Wow... that's a lot of capitals and acronyms to squeeze into a single title (well, ok... one acronym, and two initialisms, if you want to split hairs). Anyhoo... after roundly dismissing the WPF WebBrowser control in an earlier article, I now find it's (ahem) not quite so bad after all.
I needed to create a WYSIWYG HTML editor in WPF for a project I'm currently working on. There are quite a few commercial WYSIWYG editors based on the Windows Forms WebBrowser control, and also quite a few examples of free ones on CodeProject etc, but I didn't spot any out there using the WPF WebBrowser control at the time.
We didn't really want another interoperability layer between our WPF app, and the ActiveX control which forms the backbone of the WPF WebBrowser, so we wanted to avoid the Windows Forms solutions- although it is quite possible to embed one of these onto a WPF Window using a WindowsFormsHost. In the end, we decided to roll our own, though it should be pointed out that it owes a debt of gratitude to the existing windows forms implementations such as the one linked to above.
The main issue to overcome when developing the control is the necessity of working with the Microsoft HTML Object Library COM component (MSHTML for short). If you want to execute any functionality against the document exposed by the WebBrowser control, you will have to start getting familiar with this component (for anyone who has not used it before- in Visual Studio, click add reference, navigate to the COM tab, scroll down till you see Microsoft HTML Object Library. Once added, you need to import the mshtml namespace in your class).

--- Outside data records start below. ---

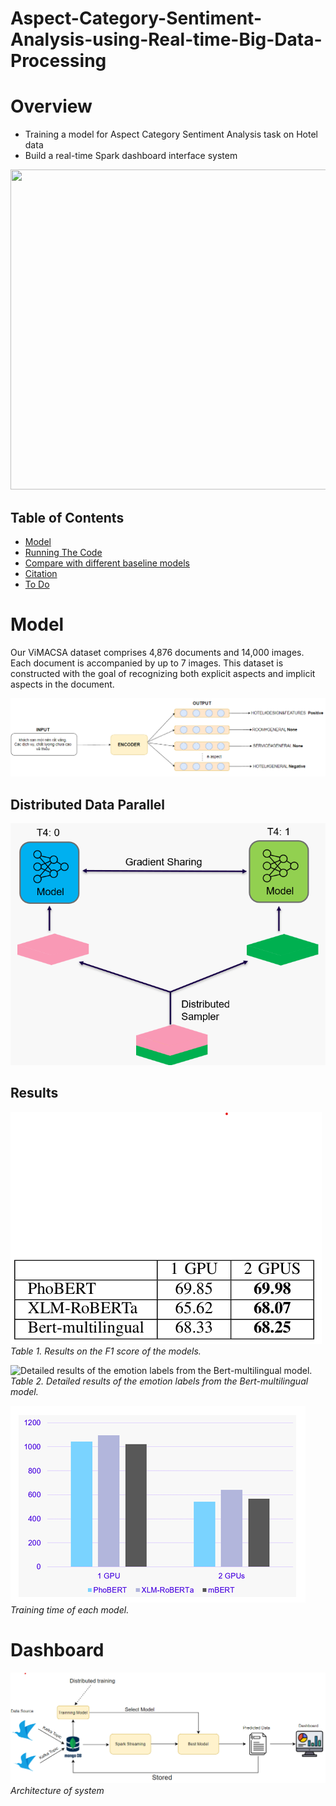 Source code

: # Aspect-Category-Sentiment-Analysis-using-Real-time-Big-Data-Processing
# Overview
*  Training a model for Aspect Category Sentiment Analysis task on Hotel data
*  Build a real-time Spark dashboard interface system
  
<img src="images/overview_fcmf.png" width="512" height="512">

## Table of Contents

- [Model](#model)
- [Running The Code](#running-the-code)
- [Compare with different baseline models](#compare-with-different-baseline-models)
- [Citation](#citation)
- [To Do](#todo)

# Model
Our ViMACSA dataset comprises 4,876 documents and 14,000 images. Each document is accompanied by up to 7 images. This dataset is constructed with the goal of recognizing both explicit aspects and implicit aspects in the document.

<p align="left">
  <img src="images/model.png" />
</p>

## Distributed Data Parallel
<p align="left">
  <img src="images/ddp.png" />
</p>

## Results
![Results on the F1 score of the models.](images/results_all_model.png)
*Table 1. Results on the F1 score of the models.*


![Detailed results of the emotion labels from the Bert-multilingual model.](images/result_bestt.png)
*Table 2. Detailed results of the emotion labels from the Bert-multilingual model.*

![Results on the F1 score of the models.](images/time.png)
*Training time of each model.*


# Dashboard
![Architecture of system](images/archo.png)                   
*Architecture of system*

The document exposed by the WebBrowser control is initially null, until you browse to a valid URI, or load some content into the control using the NaviagteToString or NavigateToStream methods. Once loaded, the document is of type HTMLDocumentClass, which you will find in the mshtml namespace- once you have casted the document to this type, you can access its properties and methods.

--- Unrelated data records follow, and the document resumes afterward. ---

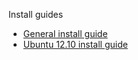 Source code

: Install guides

- [General install guide](https://github.com/nZEDb/nZEDb/wiki/General-install-guide)
- [Ubuntu 12.10 install guide](https://github.com/nZEDb/nZEDb/wiki/Ubuntu-12.10) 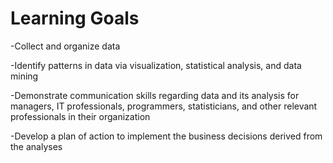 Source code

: # Learning Goals

-Collect and organize data

-Identify patterns in data via visualization, statistical analysis, and data mining

-Demonstrate communication skills regarding data and its analysis for managers, IT professionals, programmers, statisticians, and other relevant professionals in their organization

-Develop a plan of action to implement the business decisions derived from the analyses
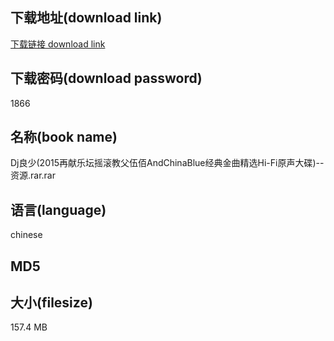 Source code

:## 下载地址(download link)
[下载链接 download link](https://voluble-croquembouche-d321dc.netlify.app/?s=Dj%E8%89%AF%E5%B0%91%282015%E5%86%8D%E7%8C%AE%E4%B9%90%E5%9D%9B%E6%91%87%E6%BB%9A%E6%95%99%E7%88%B6%E4%BC%8D%E4%BD%B0AndChinaBlue%E7%BB%8F%E5%85%B8%E9%87%91%E6%9B%B2%E7%B2%BE%E9%80%89Hi-Fi%E5%8E%9F%E5%A3%B0%E5%A4%A7%E7%A2%9F%29--%E8%B5%84%E6%BA%90.rar)

## 下载密码(download password)
1866

## 名称(book name)
Dj良少(2015再献乐坛摇滚教父伍佰AndChinaBlue经典金曲精选Hi-Fi原声大碟)--资源.rar.rar

## 语言(language)
chinese

## MD5


## 大小(filesize)
157.4 MB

It turns out there is a wealth of useful functionality available here which isn't exposed via the WebBrowser control itself- functionality for formatting html in the WebBrowser, and (crucially) for accessing the designMode property of the document, which effectively changes it from a read-only view of the HTML to an editable one which accepts user input (which is 90% of the work done already, in a single line of code!). Of course, the Windows Forms WebBrowser control exposed this property itself, and I'm sure that the WPF one will also do so in its next release, but for the time being, the only way to get at it is via the native HTMLDocument.
I also made the decision during development of the control to avoid any explicit non-.NET dependencies. In particular, this meant that I couldn't add a direct reference to the Microsoft HTML Object Library. Why did I do this? Well, for one thing, we work in a continuous integration environment, but our continuous integration build box has an older version of the MSHTML library, so every time I checked in the code with an MSHTML reference, it was breaking the build.
I solved this by late binding to the MSHTML library, however not the way you might think...
As a c# developer, my first instinct was to rewrite the code without the MSHTML reference using reflection to perform the late binding. However, I quickly found it was turning out to be a pretty ugly coding experience, with quite a lot of nested GetMethod and InvokeMember calls. I then remembered that VB.NET is able to do late binding at the language level: if you switch Option Strict off you essentially turn VB.NET almost into a scripting language, which is exactly what I wanted here. So I created a VB.NET wrapper for the HTMLDocument which exposes the functionality I need, which works very well indeed, and now consists of code several orders of magnitude more readable than the C# equivalents (although it will be possible to achieve the same thing in c# 4.0 when it comes out, using the new dynamic features).
All well and good so far... I now had the HTML document doing what I wanted, and I even nicked a nifty colour picker from the good folks at Microsoft, in order to enable font colour and highlight colour selection.
I exposed a few methods for loading HTML content: either from a specific URI, or from text content, or a stream. Then added a routed event which reports when the current HTML is edited.
The next task was to replicate a few pieces of functionality people generally expect to be available in HTML editors, but which isn’t provided via the MSHTML object model. The first is the ability to create ordered and unordered lists, the second is the inserting of hyperlinks, and the third is the ability to align the selected text. Each of these tasks, I accomplished with the help of the indispensible HTML Agility Pack HTML Parser. I used this to parse the HTML and manipulate the DOM of the loaded document directly.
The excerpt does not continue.